**YOUR ASSIGNMENT:** When you reach the line that contains "4. Packages **must**" in the data below, start reproducing lines exactly, and stop after the line that contains "difference compared to".

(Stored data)
Start of Block
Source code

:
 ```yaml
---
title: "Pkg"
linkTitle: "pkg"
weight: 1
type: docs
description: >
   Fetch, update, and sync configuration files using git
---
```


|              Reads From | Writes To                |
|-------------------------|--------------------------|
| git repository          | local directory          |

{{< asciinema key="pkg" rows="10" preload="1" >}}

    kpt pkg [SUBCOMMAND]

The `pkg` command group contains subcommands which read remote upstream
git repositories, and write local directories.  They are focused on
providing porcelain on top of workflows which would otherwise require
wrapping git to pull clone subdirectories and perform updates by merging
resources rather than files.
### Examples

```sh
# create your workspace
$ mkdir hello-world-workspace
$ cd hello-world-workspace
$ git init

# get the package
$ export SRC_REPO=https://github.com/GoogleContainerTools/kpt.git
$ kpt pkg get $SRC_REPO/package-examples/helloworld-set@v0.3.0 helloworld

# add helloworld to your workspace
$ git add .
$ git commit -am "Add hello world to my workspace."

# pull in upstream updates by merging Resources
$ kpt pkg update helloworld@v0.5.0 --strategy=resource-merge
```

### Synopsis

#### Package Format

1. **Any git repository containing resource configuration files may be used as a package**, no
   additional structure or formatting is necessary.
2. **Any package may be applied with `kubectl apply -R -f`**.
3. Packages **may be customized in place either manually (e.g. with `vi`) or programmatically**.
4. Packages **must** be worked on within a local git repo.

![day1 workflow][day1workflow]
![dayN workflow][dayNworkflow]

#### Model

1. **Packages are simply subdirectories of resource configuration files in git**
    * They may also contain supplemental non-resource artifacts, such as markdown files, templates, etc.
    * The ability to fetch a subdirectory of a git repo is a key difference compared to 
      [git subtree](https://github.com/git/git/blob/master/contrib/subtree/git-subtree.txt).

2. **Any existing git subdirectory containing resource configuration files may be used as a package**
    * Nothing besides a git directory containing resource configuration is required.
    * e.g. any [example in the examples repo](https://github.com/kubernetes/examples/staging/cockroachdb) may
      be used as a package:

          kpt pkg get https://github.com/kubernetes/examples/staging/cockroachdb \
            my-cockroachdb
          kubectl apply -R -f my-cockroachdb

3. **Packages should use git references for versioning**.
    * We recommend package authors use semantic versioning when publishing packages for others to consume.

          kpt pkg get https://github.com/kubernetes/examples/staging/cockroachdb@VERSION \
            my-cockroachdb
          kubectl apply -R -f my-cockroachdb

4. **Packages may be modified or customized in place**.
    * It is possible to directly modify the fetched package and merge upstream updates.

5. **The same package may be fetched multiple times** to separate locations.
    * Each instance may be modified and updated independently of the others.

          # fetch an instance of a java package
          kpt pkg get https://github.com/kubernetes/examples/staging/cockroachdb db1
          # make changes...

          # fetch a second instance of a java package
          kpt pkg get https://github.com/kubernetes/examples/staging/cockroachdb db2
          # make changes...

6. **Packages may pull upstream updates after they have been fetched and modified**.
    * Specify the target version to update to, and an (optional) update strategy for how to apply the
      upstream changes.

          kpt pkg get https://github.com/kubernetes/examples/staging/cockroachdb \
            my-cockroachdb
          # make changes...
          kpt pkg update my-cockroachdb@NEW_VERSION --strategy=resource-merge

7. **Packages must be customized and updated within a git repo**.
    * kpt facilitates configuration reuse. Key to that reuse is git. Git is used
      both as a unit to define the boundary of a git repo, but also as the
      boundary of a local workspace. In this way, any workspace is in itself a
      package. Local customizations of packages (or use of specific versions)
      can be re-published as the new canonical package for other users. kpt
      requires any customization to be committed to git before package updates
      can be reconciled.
End of Block
**WRITTEN SOLUTION:**
4. Packages **must** be worked on within a local git repo.

![day1 workflow][day1workflow]
![dayN workflow][dayNworkflow]

#### Model

1. **Packages are simply subdirectories of resource configuration files in git**
    * They may also contain supplemental non-resource artifacts, such as markdown files, templates, etc.
    * The ability to fetch a subdirectory of a git repo is a key difference compared to 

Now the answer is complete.